今夜のニュースレターでは、その道のりや成果の一部を紹介します。
By the Digits
数字でみる
- 231個:SDG指標の総数(複数の目標に重複している指標を除く。2022年9月現在)。日本では、2022年6月現在で[4. 教育][9. インフラ、産業化、イノベーション][16. 平和][の3項目が良好であり、[5. ジェンダー][12. 持続可能な消費と生産][13. 気候変動][14. 海洋資源][15. 陸上資源][17. 実施手段]の6項目で大きな課題を抱えている
- 6,000万ドル:世界銀行が2022年3月にアンゴラ共和国の統計能力を改善するために提供した資金の総額。世界銀行が各国の統計当局を対象に今年行った国際調査によると、回答者の80%が行政データと地球空間データの整備への資金提供を最優先課題として挙げた
- 21位:2019年のデータに基づいて世界銀行が算出した統計パフォーマンス指標(SPI)における日本の世界ランク。統計能力指標(SCI)が主に発展途上諸国のみを対象としているのに対してSPIでは先進諸国が含まれており、GDPが高いほど、SPIも高くなる傾向があると世界銀行の専門家チームは分析している
- 2,000万人:2018年の時点で「極度の貧困に関するデータが得られていなかった人びと」の推計総数。一般的にはデータがない国や地域に関しては周辺地域のデータの平均値が暫定的に用いられる場合が多いが、これは世界の貧困者数を下方修正してしまっている可能性があると世界銀行の統計チームは指摘している
Tally and Rally
数える、集める
2015年にミレニアム開発目標(MDGs)からSDGsへの移行が行われた際に、国連加盟諸国は人間生活のさまざまな分野での進歩を計るための新しい指標群の整備に着手しました。これが「SDG指標」です。

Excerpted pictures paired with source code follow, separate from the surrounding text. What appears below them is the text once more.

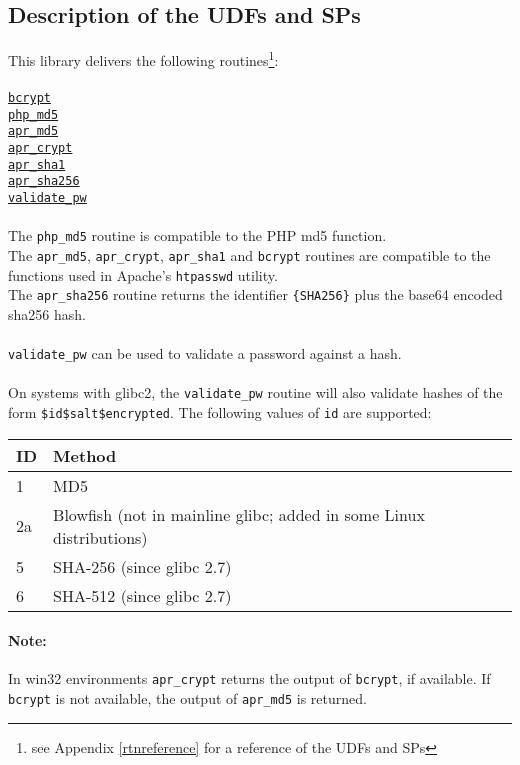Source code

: \subsection{Description of the UDFs and SPs}
This library delivers the following routines\footnote{see Appendix \ref{rtnreference} for a reference of the UDFs and SPs}:\\
\\
\hyperlink{hbcrypt}{\tt bcrypt}\\
\hyperlink{hphpmd5}{\tt php\_md5}\\
\hyperlink{haprmd5}{\tt apr\_md5}\\
\hyperlink{haprcrypt}{\tt apr\_crypt}\\
\hyperlink{haprsha1}{\tt apr\_sha1}\\
\hyperlink{haprsha256}{\tt apr\_sha256}\\
\hyperlink{hvalidatepw}{\tt validate\_pw}\\
\\
The {\tt php\_md5} routine is compatible to the PHP md5 function.\\
The {\tt apr\_md5}, {\tt apr\_crypt}, {\tt apr\_sha1} and {\tt bcrypt} routines are compatible to the functions used in Apache's {\tt htpasswd} utility.\\
The {\tt apr\_sha256} routine returns the identifier {\tt \{SHA256\}} plus the base64 encoded sha256 hash.\\
\\
{\tt validate\_pw} can be used to validate a password against a hash.\\
\\
On systems with glibc2, the {\tt validate\_pw} routine will also validate hashes of the form \mbox{\tt \$id\$salt\$encrypted}. The following values of {\tt id} are supported:\\

\begin{tabular}{l|l}
 ID  &  Method                                                              \\ \hline
1    &  MD5                                                                 \\
2a   &  Blowfish (not in mainline glibc; added in some Linux distributions) \\
5    &  SHA-256 (since glibc 2.7)                                           \\
6    &  SHA-512 (since glibc 2.7)                                           \\
\end{tabular}

\paragraph{Note:}{In win32 environments {\tt apr\_crypt} returns the output of {\tt bcrypt}, if available. If {\tt bcrypt} is not available, the output of {\tt apr\_md5} is returned.}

SDG指標の多くは質・量ともに不十分な状態にあったため、同年にはデータ収集のための能力の大幅な向上やそのための大規模な資金提供の必要性が確認されました。その後2017年に「持続可能な開発データのためのケープタウン世界行動計画」が採択され、データの改善がSDGsの中心的な目標として正式に掲げられます。
データの質と量を把握するために、SDG指標は3つの「Tier」にレベル分けされています。
- Tier I:概念として明確であり、国際的に認められた方法論や基準に基づいており、指標に関連する地域に存在する国や人口の50%以上に相当する国々(*)による定期的なデータ収集が行われている。※「指標に関連する…に相当する」という文言は2016年当初はなく、のちに追加されています
- Tier II:概念として明確であり、国際的に認められた方法論や基準に基づいているが、かかる国々による定期的なデータ収集が行われていない。
- Tier III:国際的に認められた方法論や基準に基づいていないが、かかる方法論や基準の開発や検定が進んでいる(あるいは将来的に進められる予定である)。
Tierシステムが確立された2016年12月の時点では、計230個の指標のうち83個が、「開発中」のTier IIIに分類されていました。その後、データ収集のための能力向上やデータの整理が国際的に進められ、2020年3月にはTier IIIのカテゴリーそのものが廃止。2022年6月の最新状況では、計231個の指標のうち約60%がTier Iに分類されるまでに進んでいます。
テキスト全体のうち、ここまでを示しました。